Dataset entries ▸
↓
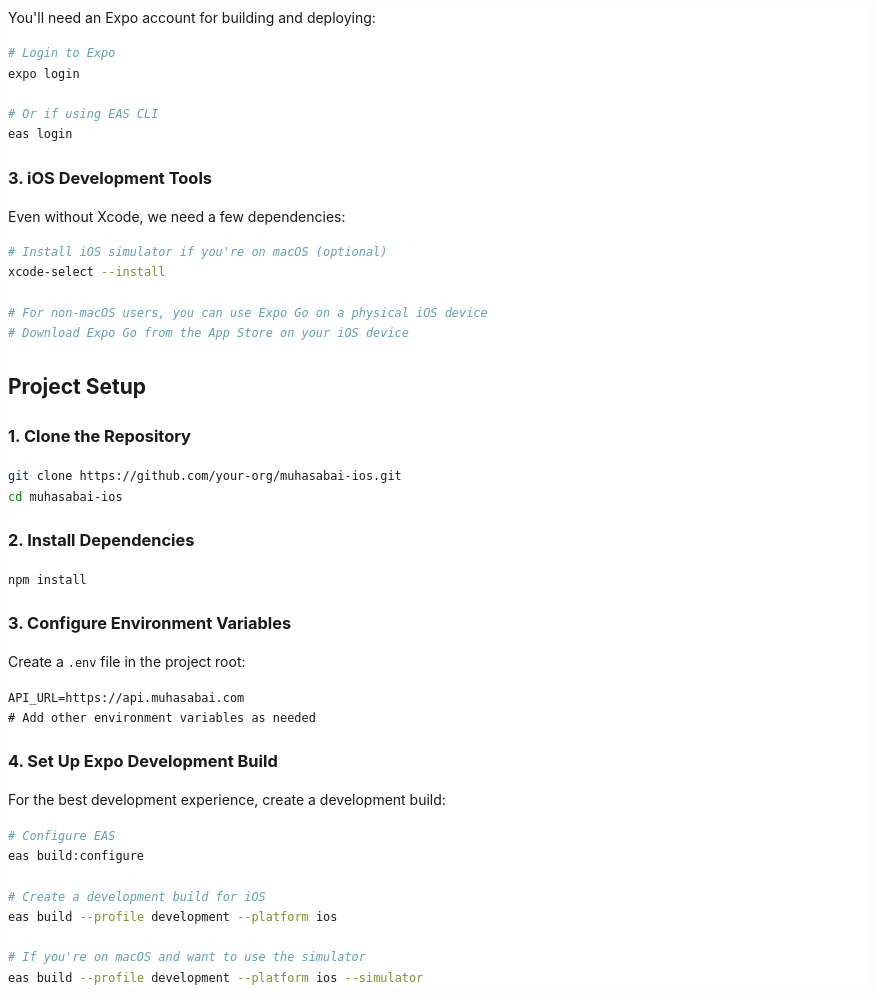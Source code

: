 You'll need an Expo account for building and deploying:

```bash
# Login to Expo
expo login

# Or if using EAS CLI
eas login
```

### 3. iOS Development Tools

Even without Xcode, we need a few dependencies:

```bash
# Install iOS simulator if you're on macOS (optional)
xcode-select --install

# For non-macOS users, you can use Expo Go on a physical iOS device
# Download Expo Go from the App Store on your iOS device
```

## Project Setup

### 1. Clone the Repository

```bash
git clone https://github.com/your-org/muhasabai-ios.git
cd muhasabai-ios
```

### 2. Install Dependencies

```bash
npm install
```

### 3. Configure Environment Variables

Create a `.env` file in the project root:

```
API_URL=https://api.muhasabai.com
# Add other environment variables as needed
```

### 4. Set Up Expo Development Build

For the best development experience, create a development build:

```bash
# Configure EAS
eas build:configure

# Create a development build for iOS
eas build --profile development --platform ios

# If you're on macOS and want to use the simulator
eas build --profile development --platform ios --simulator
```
↑
↓
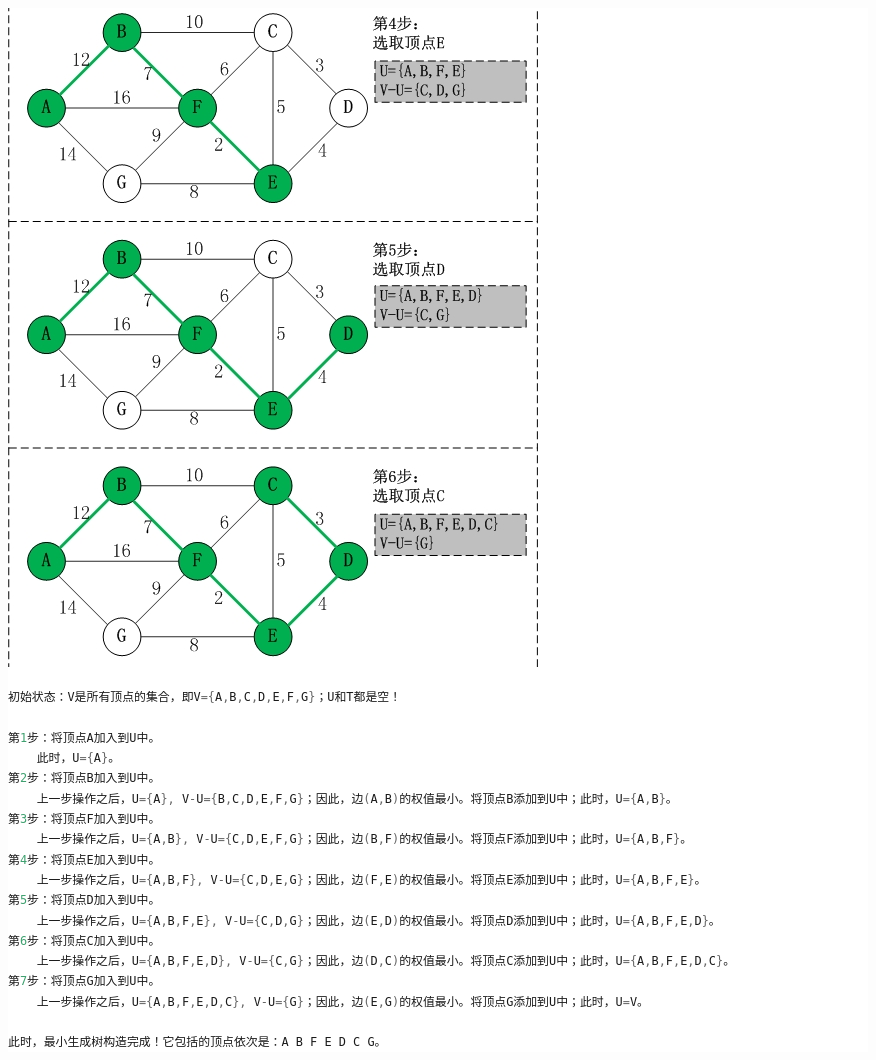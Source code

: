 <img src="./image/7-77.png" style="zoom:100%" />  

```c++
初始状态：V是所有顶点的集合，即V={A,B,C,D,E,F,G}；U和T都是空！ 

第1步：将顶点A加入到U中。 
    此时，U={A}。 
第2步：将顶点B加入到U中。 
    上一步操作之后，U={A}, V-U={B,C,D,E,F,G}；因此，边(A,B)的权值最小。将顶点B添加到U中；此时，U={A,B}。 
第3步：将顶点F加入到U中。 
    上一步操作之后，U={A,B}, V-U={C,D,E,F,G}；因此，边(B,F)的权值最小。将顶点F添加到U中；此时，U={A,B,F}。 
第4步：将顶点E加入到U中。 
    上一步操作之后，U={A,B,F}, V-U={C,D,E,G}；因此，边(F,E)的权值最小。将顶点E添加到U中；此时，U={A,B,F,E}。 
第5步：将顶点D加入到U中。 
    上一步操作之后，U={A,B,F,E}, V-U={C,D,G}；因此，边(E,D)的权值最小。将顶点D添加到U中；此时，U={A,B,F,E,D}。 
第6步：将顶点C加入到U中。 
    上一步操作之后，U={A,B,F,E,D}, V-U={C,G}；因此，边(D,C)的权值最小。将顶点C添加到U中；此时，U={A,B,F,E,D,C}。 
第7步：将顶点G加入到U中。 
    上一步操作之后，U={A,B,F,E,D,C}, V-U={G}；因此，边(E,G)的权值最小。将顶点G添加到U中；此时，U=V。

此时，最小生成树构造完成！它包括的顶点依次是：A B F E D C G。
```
↑
↓
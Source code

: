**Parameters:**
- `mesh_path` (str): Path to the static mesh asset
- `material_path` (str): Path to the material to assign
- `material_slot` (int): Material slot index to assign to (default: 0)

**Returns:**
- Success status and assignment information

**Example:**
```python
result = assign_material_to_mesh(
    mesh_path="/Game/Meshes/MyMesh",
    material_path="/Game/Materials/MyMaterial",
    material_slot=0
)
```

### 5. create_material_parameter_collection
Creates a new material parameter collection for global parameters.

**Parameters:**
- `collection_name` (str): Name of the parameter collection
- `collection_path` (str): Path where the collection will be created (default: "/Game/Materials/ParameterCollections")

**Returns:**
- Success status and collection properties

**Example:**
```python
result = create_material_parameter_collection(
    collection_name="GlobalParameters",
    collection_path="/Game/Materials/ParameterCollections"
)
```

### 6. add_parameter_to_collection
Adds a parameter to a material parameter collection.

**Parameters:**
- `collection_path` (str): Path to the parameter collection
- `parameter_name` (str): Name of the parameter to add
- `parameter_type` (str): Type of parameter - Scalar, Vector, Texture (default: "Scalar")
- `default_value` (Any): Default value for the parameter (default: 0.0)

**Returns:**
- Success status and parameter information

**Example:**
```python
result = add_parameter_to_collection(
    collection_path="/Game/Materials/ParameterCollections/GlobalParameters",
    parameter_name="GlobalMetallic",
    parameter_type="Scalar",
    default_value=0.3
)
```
↑
Task details ▸ Look over the records above and copy each line that includes the string "status".

Reply to the exercise ▸
- Success status and assignment information
- Success status and collection properties
- Success status and parameter information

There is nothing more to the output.